In 2019, Google introduced 78 new illustrated themes and the option to drag and drop topics and assignments in the classwork section.
Google Classroom ties Google Drive, Google Docs, Sheets and Slides, and Gmail together to help educational institutions go to a paperless system. Google Calendar was later integrated to help with assignment due dates, field trips, and class speakers. Students can be invited to classrooms through the institution's database, through a private code that can then be added in the student's user interface or automatically imported from a school domain. Each class created with Google Classroom creates a separate folder in the respective user's Google Drive, where the student can submit work to be graded by a teacher.
Assignments are stored and graded on Google's suite of productivity applications that allow collaboration between the teacher and the student or student to student. Instead of sharing documents that reside on the student's Google Drive with the teacher, files are hosted on the student's Drive and then submitted for grading. Teachers may choose a file that can then be treated as a template so that every student can edit their own copy and then turn back in for a grade instead of allowing all students to view, copy, or edit the same document. Students can also choose to attach additional documents from their Drive to the assignment.

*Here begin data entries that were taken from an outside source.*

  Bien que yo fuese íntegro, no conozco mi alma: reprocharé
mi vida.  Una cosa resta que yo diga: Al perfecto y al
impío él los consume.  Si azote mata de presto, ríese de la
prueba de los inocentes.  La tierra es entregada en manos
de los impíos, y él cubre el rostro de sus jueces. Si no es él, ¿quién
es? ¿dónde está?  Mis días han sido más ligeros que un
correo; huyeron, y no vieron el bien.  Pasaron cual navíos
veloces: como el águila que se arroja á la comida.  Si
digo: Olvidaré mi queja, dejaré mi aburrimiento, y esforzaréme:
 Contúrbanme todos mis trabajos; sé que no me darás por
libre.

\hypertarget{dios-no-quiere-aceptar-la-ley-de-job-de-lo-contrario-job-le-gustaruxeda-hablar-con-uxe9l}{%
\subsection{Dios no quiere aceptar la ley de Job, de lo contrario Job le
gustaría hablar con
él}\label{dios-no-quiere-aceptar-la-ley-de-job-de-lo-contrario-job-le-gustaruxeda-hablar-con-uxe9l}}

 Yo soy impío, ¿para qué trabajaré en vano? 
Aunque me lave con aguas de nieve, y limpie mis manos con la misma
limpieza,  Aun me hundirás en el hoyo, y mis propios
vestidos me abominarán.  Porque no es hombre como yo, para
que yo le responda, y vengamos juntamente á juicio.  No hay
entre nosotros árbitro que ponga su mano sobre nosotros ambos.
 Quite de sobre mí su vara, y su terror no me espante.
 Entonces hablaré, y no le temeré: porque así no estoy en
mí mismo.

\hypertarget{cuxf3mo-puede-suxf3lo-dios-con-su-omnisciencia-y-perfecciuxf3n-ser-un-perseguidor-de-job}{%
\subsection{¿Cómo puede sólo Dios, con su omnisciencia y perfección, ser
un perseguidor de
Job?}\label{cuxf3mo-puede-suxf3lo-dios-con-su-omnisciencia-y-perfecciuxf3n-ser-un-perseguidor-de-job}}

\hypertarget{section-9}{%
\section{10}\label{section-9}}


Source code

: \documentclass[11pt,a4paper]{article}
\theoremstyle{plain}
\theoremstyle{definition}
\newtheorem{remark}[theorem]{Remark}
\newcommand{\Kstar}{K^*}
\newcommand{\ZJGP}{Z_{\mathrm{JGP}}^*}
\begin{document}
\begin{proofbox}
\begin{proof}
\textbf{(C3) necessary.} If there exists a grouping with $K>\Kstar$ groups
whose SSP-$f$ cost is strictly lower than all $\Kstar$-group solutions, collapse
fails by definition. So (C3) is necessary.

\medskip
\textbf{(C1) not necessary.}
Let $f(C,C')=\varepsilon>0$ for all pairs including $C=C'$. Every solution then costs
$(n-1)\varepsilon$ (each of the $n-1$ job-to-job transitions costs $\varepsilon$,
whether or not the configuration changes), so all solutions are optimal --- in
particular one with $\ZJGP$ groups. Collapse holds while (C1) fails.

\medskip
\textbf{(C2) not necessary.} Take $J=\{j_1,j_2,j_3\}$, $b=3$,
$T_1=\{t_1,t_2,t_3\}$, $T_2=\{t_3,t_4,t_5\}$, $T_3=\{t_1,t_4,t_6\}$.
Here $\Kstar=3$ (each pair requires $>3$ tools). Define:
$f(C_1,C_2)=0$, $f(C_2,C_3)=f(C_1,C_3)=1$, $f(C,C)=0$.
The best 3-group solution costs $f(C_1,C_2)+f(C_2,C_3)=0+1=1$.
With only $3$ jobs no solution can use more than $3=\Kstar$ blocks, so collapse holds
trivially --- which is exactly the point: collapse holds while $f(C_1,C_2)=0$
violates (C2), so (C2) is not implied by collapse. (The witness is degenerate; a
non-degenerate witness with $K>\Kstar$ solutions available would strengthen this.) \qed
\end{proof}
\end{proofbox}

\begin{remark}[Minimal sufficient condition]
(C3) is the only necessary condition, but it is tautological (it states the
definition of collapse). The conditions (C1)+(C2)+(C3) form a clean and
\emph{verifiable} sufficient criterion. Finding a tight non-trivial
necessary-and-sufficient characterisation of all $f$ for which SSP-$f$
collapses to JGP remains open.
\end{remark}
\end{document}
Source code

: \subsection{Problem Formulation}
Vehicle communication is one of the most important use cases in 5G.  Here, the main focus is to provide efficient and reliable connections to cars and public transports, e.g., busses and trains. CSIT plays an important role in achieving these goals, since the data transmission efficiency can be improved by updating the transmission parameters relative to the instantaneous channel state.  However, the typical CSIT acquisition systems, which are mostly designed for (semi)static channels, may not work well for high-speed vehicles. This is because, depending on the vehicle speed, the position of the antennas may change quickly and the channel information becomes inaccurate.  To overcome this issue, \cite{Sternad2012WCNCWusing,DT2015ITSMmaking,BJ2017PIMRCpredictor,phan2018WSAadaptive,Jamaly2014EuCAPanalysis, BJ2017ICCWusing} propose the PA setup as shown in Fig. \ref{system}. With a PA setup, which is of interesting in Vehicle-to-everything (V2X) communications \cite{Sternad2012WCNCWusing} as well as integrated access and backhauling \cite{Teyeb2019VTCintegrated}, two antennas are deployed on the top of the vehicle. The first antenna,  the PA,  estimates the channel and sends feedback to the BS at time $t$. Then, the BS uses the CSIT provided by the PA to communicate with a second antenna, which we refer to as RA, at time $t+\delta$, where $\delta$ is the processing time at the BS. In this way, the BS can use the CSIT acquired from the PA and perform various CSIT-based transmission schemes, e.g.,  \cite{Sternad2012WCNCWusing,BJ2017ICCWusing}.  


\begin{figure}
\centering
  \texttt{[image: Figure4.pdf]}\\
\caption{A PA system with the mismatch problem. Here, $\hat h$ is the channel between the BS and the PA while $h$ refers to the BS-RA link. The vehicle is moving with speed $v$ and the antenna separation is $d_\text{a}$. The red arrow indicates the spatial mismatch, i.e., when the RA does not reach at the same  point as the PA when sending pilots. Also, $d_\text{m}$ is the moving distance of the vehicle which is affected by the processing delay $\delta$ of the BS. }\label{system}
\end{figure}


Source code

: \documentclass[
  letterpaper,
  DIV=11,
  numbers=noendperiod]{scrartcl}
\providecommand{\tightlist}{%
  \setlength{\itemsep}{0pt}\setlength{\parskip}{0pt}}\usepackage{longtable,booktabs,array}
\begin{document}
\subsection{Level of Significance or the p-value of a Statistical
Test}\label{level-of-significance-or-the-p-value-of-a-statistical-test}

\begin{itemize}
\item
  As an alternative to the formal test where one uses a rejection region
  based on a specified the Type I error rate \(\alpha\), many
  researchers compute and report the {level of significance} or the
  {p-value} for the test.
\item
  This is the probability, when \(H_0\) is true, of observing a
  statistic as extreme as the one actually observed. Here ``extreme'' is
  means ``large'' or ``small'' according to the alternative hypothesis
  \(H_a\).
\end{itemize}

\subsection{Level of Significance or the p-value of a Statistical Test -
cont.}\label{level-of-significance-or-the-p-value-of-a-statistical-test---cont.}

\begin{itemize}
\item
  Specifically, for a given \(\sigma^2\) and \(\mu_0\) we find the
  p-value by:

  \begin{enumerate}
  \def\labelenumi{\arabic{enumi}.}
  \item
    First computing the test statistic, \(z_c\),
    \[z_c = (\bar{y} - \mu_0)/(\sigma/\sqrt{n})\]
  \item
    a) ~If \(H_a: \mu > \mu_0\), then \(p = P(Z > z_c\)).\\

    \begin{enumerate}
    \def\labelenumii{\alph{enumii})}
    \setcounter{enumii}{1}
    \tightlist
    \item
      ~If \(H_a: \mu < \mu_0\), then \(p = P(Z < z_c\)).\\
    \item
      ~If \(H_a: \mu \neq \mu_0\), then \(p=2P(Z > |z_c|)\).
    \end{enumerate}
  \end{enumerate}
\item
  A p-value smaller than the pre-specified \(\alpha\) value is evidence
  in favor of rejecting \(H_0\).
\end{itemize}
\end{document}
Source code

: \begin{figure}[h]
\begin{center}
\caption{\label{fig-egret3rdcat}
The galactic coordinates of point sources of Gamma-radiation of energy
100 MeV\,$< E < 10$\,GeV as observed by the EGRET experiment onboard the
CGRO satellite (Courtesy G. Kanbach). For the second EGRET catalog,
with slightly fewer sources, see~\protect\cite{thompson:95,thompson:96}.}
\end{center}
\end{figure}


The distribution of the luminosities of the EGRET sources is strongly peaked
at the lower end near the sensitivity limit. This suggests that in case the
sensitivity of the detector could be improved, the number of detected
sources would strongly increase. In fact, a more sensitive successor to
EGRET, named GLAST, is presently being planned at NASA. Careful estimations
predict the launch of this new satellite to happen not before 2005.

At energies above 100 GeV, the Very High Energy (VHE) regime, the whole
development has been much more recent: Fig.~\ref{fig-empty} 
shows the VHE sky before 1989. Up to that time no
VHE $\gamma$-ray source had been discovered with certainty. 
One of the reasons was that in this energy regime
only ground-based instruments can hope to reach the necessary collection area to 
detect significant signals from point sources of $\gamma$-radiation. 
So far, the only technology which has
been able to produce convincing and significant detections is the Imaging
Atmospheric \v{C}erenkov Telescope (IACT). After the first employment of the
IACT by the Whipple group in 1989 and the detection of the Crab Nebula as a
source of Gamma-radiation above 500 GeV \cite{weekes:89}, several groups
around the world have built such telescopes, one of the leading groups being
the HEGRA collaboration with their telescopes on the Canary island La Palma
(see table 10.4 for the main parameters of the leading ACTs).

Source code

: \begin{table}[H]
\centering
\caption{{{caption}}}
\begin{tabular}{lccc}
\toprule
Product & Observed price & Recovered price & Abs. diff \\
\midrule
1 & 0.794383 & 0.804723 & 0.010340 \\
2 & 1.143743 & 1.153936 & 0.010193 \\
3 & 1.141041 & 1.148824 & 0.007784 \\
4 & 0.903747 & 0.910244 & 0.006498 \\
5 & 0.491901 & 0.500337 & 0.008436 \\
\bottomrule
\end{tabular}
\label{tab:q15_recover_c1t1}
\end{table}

Google Classroom supports many different grading schemes. Teachers have the option to attach files to the assignment which students can view, edit, or get an individual copy. Students can create files and then attach them to the assignment if a copy of a file wasn't created by the teacher. Teachers have the option to monitor the progress of each student on the assignment where they can make comments and edit. Turned in assignments can be graded by the teacher and returned with comments to allow the student to revise the assignment and turn back in. Once graded, assignments can only be edited by the teacher unless the teacher turns the assignment back in.
Announcements can be posted by teachers to the class stream which can be commented on by students allowing for two-way communication between the teacher and students. Students can also post to the class stream but won't be as high of a priority as an announcement by a teacher and can be moderated. Multiple types of media from Google products such as YouTube videos and Google Drive files can be attached to announcements and posts to share content. Gmail also provides email options for teachers to send emails to one or more students in the Google Classroom interface. Classroom can be accessed on the web or via the Android and iOS Classroom mobile apps.
Classroom allows instructors to archive courses at the end of a term or year. When a course is archived, it is removed from the homepage and placed in the Archived Classes area to help teachers keep their current classes organized. When a course is archived, teachers and students can view it, but won't be able to make any changes to it until it is restored.
Google Classroom mobile apps, introduced in January 2015, are available for iOS and Android devices. The apps let users take photos and attach them to their assignments, share files from other apps, and support offline access.
In contrast to Google's consumer services, Google Classroom, as part of G Suite for Education, does not show any advertisements in its interface for students, faculty, and teachers, and user data is not scanned or used for advertising purposes.
eLearningIndustry tested and made a review of Google Classroom, in which they highlighted many positive and negative aspects. Among Classroom's strengths, the review highlighted ease of use, universal device accessibility, use of Google Drive as an effective way for teachers to quickly share assignments with students, the paperless process meaning the end of printing, handing out, and potentially losing work, and the fast feedback system between students and teachers. Among Classroom's disadvantages, the review highlighted the service's heavy integration of Google apps and services with limited or no support for external files or services, lack of automated quizzes and tests, and a lack of live chats that can aid in feedback efforts.
As a company Google has been criticized on several different issues, including privacy. Specific criticism of Google Classroom generally focuses on concern for privacy for students and Google's use of student data.[better source needed] Criticism of Google Classroom is often combined with criticism of Chromebooks and G Suite.
Other criticisms directed at Google classroom are lack of a full-fledged gradebook, lack of automatic quizzes and tests (common features in learning management systems), and editing of assignments once they are released.
Google has responded to concerns about privacy practices by stating "Google is committed to building products that help protect student and teacher privacy and provide best-in-class security for your institution."